• [Task] Without the pictures, print each of the records below exactly as it appears.

━━━━━ Supplied information ━━━━━

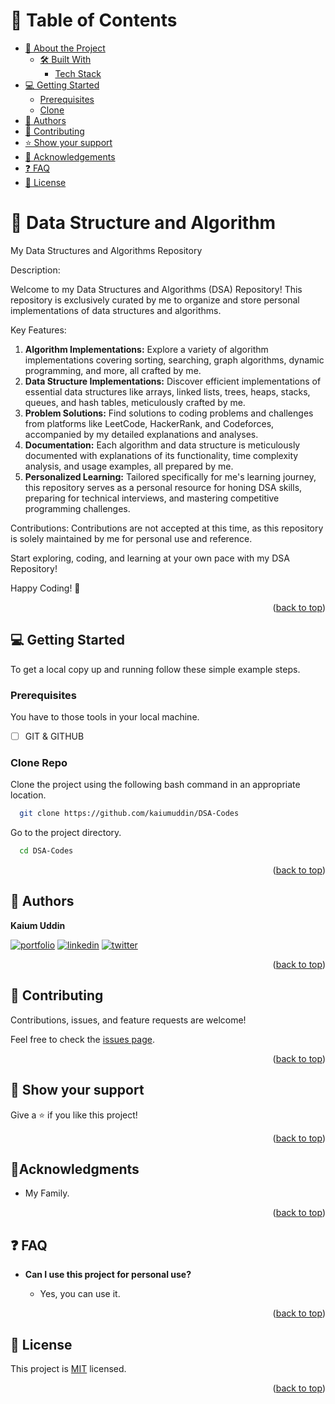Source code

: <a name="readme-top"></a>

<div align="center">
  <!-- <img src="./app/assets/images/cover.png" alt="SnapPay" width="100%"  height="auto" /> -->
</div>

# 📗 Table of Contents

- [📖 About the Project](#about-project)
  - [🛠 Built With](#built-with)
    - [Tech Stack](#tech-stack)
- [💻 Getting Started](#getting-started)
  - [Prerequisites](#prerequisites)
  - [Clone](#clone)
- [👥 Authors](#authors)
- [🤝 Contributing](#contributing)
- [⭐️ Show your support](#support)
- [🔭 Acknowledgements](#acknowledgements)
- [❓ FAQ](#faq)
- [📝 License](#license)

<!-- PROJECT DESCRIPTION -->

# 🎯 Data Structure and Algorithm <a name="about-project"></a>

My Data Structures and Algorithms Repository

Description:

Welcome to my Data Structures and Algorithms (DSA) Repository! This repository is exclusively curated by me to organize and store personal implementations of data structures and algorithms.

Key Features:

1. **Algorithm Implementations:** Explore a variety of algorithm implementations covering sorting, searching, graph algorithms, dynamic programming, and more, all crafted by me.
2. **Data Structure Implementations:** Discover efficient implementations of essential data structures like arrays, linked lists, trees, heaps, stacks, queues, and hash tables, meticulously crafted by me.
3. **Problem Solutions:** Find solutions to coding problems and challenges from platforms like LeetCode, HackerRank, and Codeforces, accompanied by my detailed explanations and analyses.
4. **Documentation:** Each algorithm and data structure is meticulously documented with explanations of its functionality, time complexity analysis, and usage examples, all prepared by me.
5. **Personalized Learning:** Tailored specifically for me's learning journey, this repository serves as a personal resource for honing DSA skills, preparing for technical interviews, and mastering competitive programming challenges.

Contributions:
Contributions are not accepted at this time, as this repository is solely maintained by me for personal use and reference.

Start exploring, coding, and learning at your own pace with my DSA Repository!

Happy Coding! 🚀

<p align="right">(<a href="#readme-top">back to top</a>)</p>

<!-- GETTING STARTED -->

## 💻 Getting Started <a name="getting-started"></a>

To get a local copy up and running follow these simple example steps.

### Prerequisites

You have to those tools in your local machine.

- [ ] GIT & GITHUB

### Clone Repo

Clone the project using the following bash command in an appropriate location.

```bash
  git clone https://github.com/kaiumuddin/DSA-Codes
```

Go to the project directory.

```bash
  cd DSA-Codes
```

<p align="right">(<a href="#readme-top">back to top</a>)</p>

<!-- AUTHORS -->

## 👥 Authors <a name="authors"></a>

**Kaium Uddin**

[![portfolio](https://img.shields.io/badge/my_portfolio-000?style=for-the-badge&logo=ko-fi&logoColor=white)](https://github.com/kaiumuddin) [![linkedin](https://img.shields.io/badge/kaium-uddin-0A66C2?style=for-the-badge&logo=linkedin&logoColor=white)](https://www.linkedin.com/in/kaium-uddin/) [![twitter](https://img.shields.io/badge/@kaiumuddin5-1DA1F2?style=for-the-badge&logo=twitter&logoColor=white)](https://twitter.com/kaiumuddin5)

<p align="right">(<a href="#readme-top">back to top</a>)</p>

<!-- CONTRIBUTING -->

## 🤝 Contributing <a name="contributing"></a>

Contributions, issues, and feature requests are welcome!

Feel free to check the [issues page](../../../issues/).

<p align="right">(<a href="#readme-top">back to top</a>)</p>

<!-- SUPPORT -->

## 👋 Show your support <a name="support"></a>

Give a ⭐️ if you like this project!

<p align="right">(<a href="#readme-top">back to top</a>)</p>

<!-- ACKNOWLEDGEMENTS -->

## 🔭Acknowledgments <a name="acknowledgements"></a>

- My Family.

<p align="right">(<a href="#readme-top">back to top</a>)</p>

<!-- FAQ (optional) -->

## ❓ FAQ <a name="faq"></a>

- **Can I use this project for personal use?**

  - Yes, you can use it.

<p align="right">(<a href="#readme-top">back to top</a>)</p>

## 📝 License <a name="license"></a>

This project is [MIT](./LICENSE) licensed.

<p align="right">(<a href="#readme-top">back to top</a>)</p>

━━━━━

• [Response below]
Source code

: <a name="readme-top"></a>

<div align="center">
  <!-- <img src="./app/assets/images/cover.png" alt="SnapPay" width="100%"  height="auto" /> -->
</div>

# 📗 Table of Contents

- [📖 About the Project](#about-project)
  - [🛠 Built With](#built-with)
    - [Tech Stack](#tech-stack)
- [💻 Getting Started](#getting-started)
  - [Prerequisites](#prerequisites)
  - [Clone](#clone)
- [👥 Authors](#authors)
- [🤝 Contributing](#contributing)
- [⭐️ Show your support](#support)
- [🔭 Acknowledgements](#acknowledgements)
- [❓ FAQ](#faq)
- [📝 License](#license)

<!-- PROJECT DESCRIPTION -->

# 🎯 Data Structure and Algorithm <a name="about-project"></a>

My Data Structures and Algorithms Repository

Description:

Welcome to my Data Structures and Algorithms (DSA) Repository! This repository is exclusively curated by me to organize and store personal implementations of data structures and algorithms.

Key Features:

1. **Algorithm Implementations:** Explore a variety of algorithm implementations covering sorting, searching, graph algorithms, dynamic programming, and more, all crafted by me.
2. **Data Structure Implementations:** Discover efficient implementations of essential data structures like arrays, linked lists, trees, heaps, stacks, queues, and hash tables, meticulously crafted by me.
3. **Problem Solutions:** Find solutions to coding problems and challenges from platforms like LeetCode, HackerRank, and Codeforces, accompanied by my detailed explanations and analyses.
4. **Documentation:** Each algorithm and data structure is meticulously documented with explanations of its functionality, time complexity analysis, and usage examples, all prepared by me.
5. **Personalized Learning:** Tailored specifically for me's learning journey, this repository serves as a personal resource for honing DSA skills, preparing for technical interviews, and mastering competitive programming challenges.

Contributions:
Contributions are not accepted at this time, as this repository is solely maintained by me for personal use and reference.

Start exploring, coding, and learning at your own pace with my DSA Repository!

Happy Coding! 🚀

<p align="right">(<a href="#readme-top">back to top</a>)</p>

<!-- GETTING STARTED -->

## 💻 Getting Started <a name="getting-started"></a>

To get a local copy up and running follow these simple example steps.

### Prerequisites

You have to those tools in your local machine.

- [ ] GIT & GITHUB

### Clone Repo

Clone the project using the following bash command in an appropriate location.

```bash
  git clone https://github.com/kaiumuddin/DSA-Codes
```

Go to the project directory.

```bash
  cd DSA-Codes
```

<p align="right">(<a href="#readme-top">back to top</a>)</p>

<!-- AUTHORS -->

## 👥 Authors <a name="authors"></a>

**Kaium Uddin**

[![portfolio](https://img.shields.io/badge/my_portfolio-000?style=for-the-badge&logo=ko-fi&logoColor=white)](https://github.com/kaiumuddin) [![linkedin](https://img.shields.io/badge/kaium-uddin-0A66C2?style=for-the-badge&logo=linkedin&logoColor=white)](https://www.linkedin.com/in/kaium-uddin/) [![twitter](https://img.shields.io/badge/@kaiumuddin5-1DA1F2?style=for-the-badge&logo=twitter&logoColor=white)](https://twitter.com/kaiumuddin5)

<p align="right">(<a href="#readme-top">back to top</a>)</p>

<!-- CONTRIBUTING -->

## 🤝 Contributing <a name="contributing"></a>

Contributions, issues, and feature requests are welcome!

Feel free to check the [issues page](../../../issues/).

<p align="right">(<a href="#readme-top">back to top</a>)</p>

<!-- SUPPORT -->

## 👋 Show your support <a name="support"></a>

Give a ⭐️ if you like this project!

<p align="right">(<a href="#readme-top">back to top</a>)</p>

<!-- ACKNOWLEDGEMENTS -->

## 🔭Acknowledgments <a name="acknowledgements"></a>

- My Family.

<p align="right">(<a href="#readme-top">back to top</a>)</p>

<!-- FAQ (optional) -->

## ❓ FAQ <a name="faq"></a>

- **Can I use this project for personal use?**

  - Yes, you can use it.

<p align="right">(<a href="#readme-top">back to top</a>)</p>

## 📝 License <a name="license"></a>

This project is [MIT](./LICENSE) licensed.

<p align="right">(<a href="#readme-top">back to top</a>)</p>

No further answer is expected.